Pollen-stigma interactions in Brassica. IV. Structural reorganization in the pollen grains during hydration

With the aid of osmium tetroxide vapour, dry pollen and pollen at various stages of hydration has been fixed anhydrously for examination with the transmission electron microscope (TEM). In addition to establishing features characteristic of grains at different states of hydration, this technique has enabled the detection of a superficial layer investing both the exine and the pollen coating. This layer, some 10 nm in depth, binds both lanthanum and Alcian Blue and is shown to be the first component of the pollen grain to make contact with the stigmatic pellicle. The use of vapour fixation has also rendered it possible to chart the passage of water into the pollen grains with great accuracy, for each level of hydration displays a strikingly different cytoplasmic organization.
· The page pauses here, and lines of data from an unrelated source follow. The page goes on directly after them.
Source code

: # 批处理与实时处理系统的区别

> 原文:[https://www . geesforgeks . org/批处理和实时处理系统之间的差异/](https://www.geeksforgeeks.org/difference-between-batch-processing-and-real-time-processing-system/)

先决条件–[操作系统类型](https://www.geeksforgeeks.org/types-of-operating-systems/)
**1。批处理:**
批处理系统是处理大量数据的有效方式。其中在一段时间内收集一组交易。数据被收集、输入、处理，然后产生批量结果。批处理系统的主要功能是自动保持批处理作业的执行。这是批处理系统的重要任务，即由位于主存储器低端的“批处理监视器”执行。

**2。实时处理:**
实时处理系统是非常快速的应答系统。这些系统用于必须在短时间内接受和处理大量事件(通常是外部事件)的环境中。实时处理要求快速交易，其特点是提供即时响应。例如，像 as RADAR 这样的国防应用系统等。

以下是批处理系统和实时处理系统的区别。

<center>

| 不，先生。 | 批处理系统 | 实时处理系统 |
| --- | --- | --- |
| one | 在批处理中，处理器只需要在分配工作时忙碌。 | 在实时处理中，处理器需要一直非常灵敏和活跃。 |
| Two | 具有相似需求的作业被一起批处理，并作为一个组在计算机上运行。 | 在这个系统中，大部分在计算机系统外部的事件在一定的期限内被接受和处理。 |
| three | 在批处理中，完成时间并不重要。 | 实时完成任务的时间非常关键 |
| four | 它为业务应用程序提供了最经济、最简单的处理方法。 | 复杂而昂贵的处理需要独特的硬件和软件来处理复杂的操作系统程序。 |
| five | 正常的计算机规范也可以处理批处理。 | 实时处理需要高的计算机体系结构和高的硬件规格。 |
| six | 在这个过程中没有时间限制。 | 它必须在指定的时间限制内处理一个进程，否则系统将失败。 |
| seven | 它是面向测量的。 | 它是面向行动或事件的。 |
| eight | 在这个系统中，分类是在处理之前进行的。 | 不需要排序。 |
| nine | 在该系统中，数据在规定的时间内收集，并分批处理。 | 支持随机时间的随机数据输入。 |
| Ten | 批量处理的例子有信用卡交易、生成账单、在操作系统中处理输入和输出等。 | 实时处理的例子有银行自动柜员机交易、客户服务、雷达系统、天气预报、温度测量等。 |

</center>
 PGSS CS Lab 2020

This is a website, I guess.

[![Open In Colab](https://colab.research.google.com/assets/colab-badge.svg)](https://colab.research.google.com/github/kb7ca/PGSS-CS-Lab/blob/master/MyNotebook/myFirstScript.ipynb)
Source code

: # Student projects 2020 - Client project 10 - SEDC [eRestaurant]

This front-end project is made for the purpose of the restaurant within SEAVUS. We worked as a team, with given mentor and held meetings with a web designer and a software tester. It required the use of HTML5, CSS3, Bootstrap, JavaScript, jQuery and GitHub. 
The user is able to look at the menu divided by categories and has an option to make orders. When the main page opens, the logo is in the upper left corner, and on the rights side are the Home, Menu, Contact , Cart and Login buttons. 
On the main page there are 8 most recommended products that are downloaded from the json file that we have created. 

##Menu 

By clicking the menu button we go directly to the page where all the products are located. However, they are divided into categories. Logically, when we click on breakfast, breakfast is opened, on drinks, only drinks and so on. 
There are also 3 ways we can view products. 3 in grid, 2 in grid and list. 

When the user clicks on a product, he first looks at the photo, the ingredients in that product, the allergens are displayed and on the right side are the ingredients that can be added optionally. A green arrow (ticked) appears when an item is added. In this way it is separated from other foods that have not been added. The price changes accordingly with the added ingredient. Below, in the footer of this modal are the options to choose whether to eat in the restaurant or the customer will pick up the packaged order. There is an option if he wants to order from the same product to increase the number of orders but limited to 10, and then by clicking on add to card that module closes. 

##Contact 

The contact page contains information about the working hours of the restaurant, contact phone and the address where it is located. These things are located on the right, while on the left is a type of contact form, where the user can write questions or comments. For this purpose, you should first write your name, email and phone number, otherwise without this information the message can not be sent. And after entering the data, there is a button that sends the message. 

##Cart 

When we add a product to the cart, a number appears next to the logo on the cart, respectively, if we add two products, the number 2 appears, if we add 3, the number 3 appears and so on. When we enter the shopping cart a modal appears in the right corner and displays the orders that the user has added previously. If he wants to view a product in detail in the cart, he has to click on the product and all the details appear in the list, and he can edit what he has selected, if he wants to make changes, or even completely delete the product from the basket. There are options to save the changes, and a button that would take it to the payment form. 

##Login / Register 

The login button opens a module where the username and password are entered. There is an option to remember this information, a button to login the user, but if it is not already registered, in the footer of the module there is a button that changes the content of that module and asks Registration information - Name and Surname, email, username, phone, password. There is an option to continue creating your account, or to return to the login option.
For example, dry pollen is characterized by the presence of unusual structures at the protoplast surface and large numbers of spherical fibrillar bodies, whilst the protoplast of hydrating pollen is conspicuously stratified and contains a peripheral layer of membranous cisternae, subjacent to which is a fibrillar matrix derived from the spherical bodies found in the dry grains. Vapour-fixed, fully hydrated pollen resembles conventionally fixed grains. The pollen coating appears electron-translucent after anhydrous fixation and contains discrete, slightly rounded bodies some 50 nm in diameter. The uptake of water by grains on the stigma is accompanied by conspicuous structural changes in this layer for, after a short period in contact with the papillar surface, the spherical bodies rapidly disappear and the coat becomes electron-opaque. Close examination of this ‘converted’ coating reveals the presence of membranous vesicles and other structural components.